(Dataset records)
*** Begin section ***
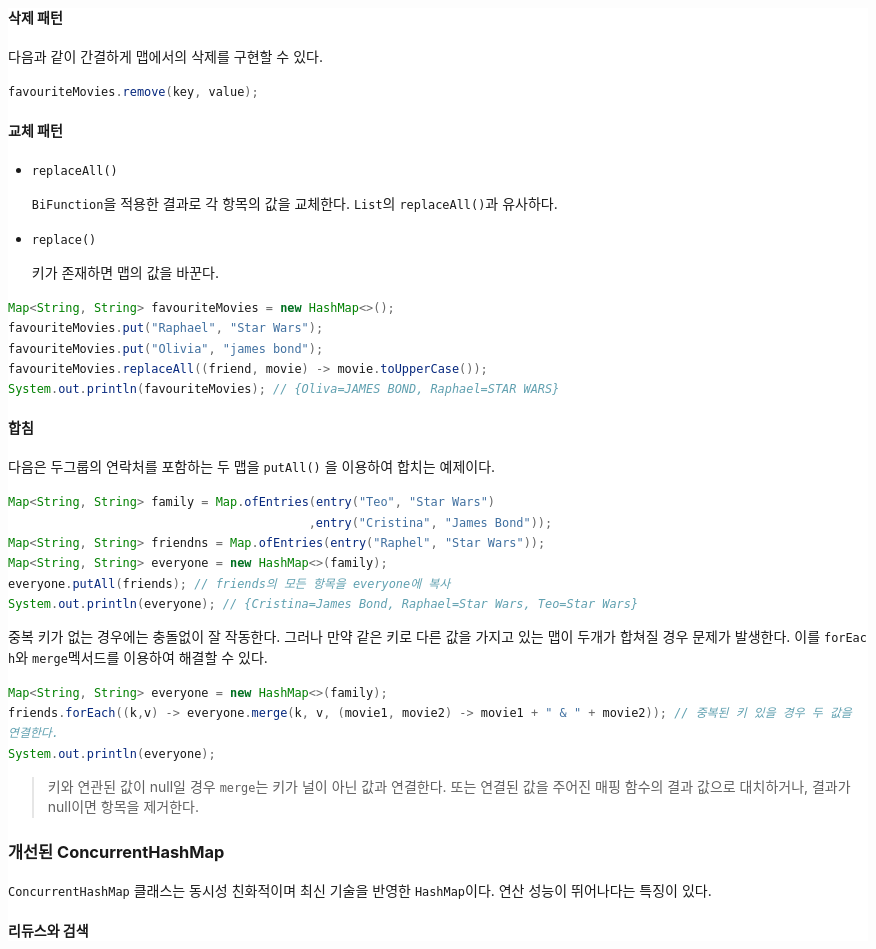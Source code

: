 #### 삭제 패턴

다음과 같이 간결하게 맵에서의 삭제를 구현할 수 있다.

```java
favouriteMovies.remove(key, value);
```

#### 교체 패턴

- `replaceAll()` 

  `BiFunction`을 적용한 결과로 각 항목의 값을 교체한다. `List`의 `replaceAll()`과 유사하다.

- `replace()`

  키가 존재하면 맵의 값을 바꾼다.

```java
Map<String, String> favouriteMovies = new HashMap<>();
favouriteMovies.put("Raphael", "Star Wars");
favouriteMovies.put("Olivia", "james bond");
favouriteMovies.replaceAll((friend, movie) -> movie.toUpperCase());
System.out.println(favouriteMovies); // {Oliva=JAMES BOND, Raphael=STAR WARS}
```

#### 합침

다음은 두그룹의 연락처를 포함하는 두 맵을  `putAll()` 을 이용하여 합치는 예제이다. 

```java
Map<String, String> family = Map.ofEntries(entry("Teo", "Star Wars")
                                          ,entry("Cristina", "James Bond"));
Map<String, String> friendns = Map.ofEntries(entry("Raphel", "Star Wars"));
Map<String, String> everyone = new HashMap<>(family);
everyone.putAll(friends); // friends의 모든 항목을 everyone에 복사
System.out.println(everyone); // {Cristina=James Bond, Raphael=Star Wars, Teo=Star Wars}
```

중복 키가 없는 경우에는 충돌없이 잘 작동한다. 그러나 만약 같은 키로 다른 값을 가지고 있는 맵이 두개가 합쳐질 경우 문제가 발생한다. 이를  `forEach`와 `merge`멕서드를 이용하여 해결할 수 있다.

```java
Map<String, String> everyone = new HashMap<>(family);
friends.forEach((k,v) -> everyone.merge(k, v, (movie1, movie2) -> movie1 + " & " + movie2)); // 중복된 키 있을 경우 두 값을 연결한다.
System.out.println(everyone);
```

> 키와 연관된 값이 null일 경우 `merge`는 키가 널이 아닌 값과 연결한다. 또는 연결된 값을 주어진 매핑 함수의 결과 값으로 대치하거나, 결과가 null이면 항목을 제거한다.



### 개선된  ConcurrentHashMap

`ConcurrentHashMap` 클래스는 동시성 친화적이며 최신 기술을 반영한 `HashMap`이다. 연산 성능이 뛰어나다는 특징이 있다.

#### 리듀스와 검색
*** End section ***
## The task
Search the entries for the word "favouriteMovies" and copy every line that holds it.

## Your solution
favouriteMovies.remove(key, value);
Map<String, String> favouriteMovies = new HashMap<>();
favouriteMovies.put("Raphael", "Star Wars");
favouriteMovies.put("Olivia", "james bond");
favouriteMovies.replaceAll((friend, movie) -> movie.toUpperCase());
System.out.println(favouriteMovies); // {Oliva=JAMES BOND, Raphael=STAR WARS}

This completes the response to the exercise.